Berbicara tentang beragam jenis ekosistem, ada salah satu yang cukup unik dan menarik untuk dibahas, yaitu padang rumput yang diselingi dengan sebaran pohon yang tumbuh jarang. Padang rumput ini pada umumnya disebut sebagai savana.
Pengenalan Savana: Padang Rumput yang Diselingi dengan Sebaran Pohon yang Tumbuh Jarang
Savana adalah ekosistem yang dominan adalah padang rumput yang diselingi oleh sebaran pohon yang tumbuh jarang.
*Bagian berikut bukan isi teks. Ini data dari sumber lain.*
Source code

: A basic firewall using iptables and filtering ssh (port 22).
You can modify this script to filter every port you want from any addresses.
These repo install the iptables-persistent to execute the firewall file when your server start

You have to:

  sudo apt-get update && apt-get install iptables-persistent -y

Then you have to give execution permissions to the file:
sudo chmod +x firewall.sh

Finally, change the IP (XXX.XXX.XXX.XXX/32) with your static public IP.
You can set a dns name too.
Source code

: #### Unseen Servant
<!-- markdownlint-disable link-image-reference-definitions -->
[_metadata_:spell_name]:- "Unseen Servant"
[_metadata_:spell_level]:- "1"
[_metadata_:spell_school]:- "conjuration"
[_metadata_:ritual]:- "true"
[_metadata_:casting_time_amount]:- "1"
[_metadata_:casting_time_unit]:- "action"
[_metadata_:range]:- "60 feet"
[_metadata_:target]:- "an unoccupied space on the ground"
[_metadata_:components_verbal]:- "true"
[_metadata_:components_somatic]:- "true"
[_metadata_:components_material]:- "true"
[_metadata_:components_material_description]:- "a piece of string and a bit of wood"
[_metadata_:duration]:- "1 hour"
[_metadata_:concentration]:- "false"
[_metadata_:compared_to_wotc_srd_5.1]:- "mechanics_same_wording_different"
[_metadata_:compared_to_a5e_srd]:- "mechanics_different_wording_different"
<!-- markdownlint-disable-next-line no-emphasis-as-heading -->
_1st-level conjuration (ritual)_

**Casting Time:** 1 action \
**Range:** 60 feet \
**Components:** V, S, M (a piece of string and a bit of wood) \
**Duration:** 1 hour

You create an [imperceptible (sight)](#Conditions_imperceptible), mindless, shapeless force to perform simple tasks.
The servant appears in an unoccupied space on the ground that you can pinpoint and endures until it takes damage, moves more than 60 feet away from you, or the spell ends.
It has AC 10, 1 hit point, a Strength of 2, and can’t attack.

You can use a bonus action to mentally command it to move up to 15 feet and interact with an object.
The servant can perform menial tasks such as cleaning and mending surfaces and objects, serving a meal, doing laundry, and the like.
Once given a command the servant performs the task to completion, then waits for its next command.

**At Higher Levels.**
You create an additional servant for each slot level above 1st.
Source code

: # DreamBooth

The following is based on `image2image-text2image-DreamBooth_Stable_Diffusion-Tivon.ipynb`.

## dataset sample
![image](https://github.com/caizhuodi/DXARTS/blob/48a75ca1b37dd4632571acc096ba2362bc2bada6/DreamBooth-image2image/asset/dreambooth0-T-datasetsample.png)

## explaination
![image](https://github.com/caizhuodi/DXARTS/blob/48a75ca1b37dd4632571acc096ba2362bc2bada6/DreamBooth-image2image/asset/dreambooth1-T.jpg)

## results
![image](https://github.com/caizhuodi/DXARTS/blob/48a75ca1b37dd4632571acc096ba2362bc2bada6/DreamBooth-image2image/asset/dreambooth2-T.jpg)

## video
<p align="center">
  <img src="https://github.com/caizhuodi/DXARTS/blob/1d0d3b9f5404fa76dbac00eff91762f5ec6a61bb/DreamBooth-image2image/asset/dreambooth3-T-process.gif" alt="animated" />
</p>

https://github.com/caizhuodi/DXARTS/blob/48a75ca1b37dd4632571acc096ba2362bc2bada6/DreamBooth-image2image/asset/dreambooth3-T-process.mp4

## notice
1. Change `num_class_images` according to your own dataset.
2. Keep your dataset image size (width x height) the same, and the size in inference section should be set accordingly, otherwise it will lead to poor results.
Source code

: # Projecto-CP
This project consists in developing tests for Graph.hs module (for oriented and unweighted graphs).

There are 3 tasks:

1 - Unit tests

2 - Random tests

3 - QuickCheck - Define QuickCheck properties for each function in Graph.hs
Dalam ilmu biogeografi, savana dikenal sebagai ekosistem transisi, yang artinya adalah zona perpindahan antara dua ekosistem, dalam hal ini antara hutan dan gurun.
Savana memiliki ciri khas berupa tutupan vegetasi yang berupa rumput dan sedikit pohon. Jarak antar pohon yang jauh ini adalah ciri yang paling menonjol dalam savana, yang membuatnya berbeda dari hutan.
Kondisi Lingkungan Savana
Savana biasanya ditemukan di wilayah dengan curah hujan sedang, yang berada di antara hutan tropis dan gurun. Curah hujan yang tidak terlalu tinggi inilah yang membuat pohon-pohon tidak tumbuh secara lebat namun tersebar jarang di antara padang rumput.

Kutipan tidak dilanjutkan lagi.